This project aims at exploring a novel approach for sensing and generating quantum states of light. The project idea places itself at the frontier between quantum physics and applied artificial intelligence, targeting the realization of a novel device based on strongly interacting photons (exciton-polaritons) that, using principles of neuromorphic computing, is able to recognize, characterize, and generate a variety of quantum states.

Photons are the best particles to use for quantum application giving their robustness to decoherence and for their relatively easy generation of quantum states. However, one of the major drawbacks is the very small nonlinearities that photons can feel in standard nonlinear media. In this project we will make use of a hybrid state of light and matter, the exciton-polariton, that keeps the long coherence time while possessing strong ꭓ³ nonlinearity, reaching more than 3 orders of magnitude what usually obtainable in standard photonic nonlinear crystals. This advantage has led to the observation of an interesting phenomenology, spanning from superfluidity to ultra-efficient four-wave mixing and they have been proposed for optical switching, transistors and ultra-low threshold lasers. More recently polaritons have also entered the quantum regime, demonstrating entanglement and quantum coherence.

In this project, we propose to exploit the properties of a quantum neural networks (QNN) of polariton nonlinear nodes, using state-of-the-art interactions, to identify and generate quantum states: this strongly innovative idea relies on the resonant injection of states as excitations of the QNN, which physically realizes–rather than simulates–a massively parallel computing task. Indeed, based on recent theoretical advancements, prompting the feasibility of quantum neural networks with presently achieved polariton interactions and modal volumes, we propose to implement a polariton platform to solve one of the most interesting problems of quantum mechanics: the recognition of quantum states of photons, like Fock states or entangled pairs, without the need of correlation measurements (like those in quantum tomography). Moreover, we will explore the idea of converting classical light from a classical source into a quantum state.

This proposal will have a huge impact both in the field of artificial neural networks and quantum information. Apart from offering a new way of recognizing and eventually also generating complex quantum states, this idea could revolutionize the way a quantum state is measured, leading to a clear technological advance with a useful quantum device. Indeed, one of the main needs in Quantum Optics and Quantum Information field is the ability to fully characterize and manipulate arbitrary quantum states generated both in discrete and continuous variable domains. These non-classical states are then exploited as quantum resources for a large variety of applications, ranging from quantum computing to quantum sensing and quantum communications.
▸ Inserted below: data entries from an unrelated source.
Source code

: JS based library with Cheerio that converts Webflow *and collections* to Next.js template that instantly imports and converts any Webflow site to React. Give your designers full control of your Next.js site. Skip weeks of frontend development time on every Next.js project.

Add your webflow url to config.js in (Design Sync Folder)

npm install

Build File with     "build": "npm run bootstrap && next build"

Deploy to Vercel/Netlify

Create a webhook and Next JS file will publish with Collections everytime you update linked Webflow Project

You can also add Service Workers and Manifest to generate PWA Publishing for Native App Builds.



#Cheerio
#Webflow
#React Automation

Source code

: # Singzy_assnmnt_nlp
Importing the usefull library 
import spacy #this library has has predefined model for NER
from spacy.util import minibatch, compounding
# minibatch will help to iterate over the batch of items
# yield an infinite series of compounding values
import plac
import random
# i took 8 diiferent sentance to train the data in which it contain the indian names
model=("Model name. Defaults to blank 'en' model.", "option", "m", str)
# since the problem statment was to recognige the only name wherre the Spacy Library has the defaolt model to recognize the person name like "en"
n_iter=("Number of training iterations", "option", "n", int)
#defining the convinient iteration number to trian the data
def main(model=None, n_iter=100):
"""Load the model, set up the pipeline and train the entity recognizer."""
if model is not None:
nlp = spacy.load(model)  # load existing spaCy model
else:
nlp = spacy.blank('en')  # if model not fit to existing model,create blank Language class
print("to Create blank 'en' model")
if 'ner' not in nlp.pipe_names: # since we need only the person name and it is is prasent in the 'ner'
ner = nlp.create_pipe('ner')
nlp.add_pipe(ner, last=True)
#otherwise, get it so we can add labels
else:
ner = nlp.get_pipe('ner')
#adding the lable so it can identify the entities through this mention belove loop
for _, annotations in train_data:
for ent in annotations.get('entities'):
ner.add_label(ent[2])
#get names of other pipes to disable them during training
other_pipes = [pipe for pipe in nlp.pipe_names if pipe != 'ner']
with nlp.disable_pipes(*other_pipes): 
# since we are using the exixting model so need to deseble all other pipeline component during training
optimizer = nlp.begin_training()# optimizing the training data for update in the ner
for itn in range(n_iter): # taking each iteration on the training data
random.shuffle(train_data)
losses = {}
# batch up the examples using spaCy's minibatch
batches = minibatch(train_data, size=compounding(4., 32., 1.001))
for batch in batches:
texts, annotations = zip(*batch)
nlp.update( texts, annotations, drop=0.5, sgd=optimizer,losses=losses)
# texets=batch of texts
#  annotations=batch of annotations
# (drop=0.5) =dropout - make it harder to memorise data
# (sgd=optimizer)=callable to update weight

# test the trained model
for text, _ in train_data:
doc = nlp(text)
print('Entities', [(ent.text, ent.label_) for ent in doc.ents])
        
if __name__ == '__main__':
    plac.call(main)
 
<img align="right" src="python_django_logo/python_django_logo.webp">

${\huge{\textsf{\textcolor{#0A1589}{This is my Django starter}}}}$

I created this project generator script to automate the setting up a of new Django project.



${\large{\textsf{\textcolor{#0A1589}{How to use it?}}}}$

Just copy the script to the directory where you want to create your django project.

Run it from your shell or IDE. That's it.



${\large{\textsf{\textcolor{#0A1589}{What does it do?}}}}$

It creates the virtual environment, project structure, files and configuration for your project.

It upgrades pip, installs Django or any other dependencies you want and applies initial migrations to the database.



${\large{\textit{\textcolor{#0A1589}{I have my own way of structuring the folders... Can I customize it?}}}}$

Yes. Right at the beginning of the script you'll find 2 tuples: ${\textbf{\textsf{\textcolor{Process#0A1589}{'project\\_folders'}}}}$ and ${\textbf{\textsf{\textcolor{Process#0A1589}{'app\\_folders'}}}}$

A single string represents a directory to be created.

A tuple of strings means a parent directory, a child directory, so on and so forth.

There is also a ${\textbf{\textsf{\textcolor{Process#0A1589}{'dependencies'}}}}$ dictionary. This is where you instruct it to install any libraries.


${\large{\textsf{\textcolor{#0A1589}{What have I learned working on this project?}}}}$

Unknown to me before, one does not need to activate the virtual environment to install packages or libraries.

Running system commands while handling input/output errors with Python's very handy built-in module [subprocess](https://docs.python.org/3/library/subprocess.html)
During the PhD, the candidate will implement a quantum neural network using a planar semiconductor microcavity, where polaritons are arising from the strong coupling between exciton and photons. In the first year the candidate will use advanced numerical simulations to identify the optimal parameters and the optimal sample characteristics for the implementation of the polariton network. In parallel (month 6 – month 18), the candidate will develop different sets of quantum states to be injected into the polariton network, for the training procedure. Standard detection techniques will also be implemented to characterize the states and benchmark the performances of the polariton network in identifying unknown quantum states. In the second and third years, the objective will be to construct the final polariton neural nework. The device will be trained and benchmarked for the task of the characterization of quantum states with known properties, measured independently using standard tomographic techniques. Finally, the Polariton neural network will be tested against classical signals to obtain non-conventional quantum states at its output.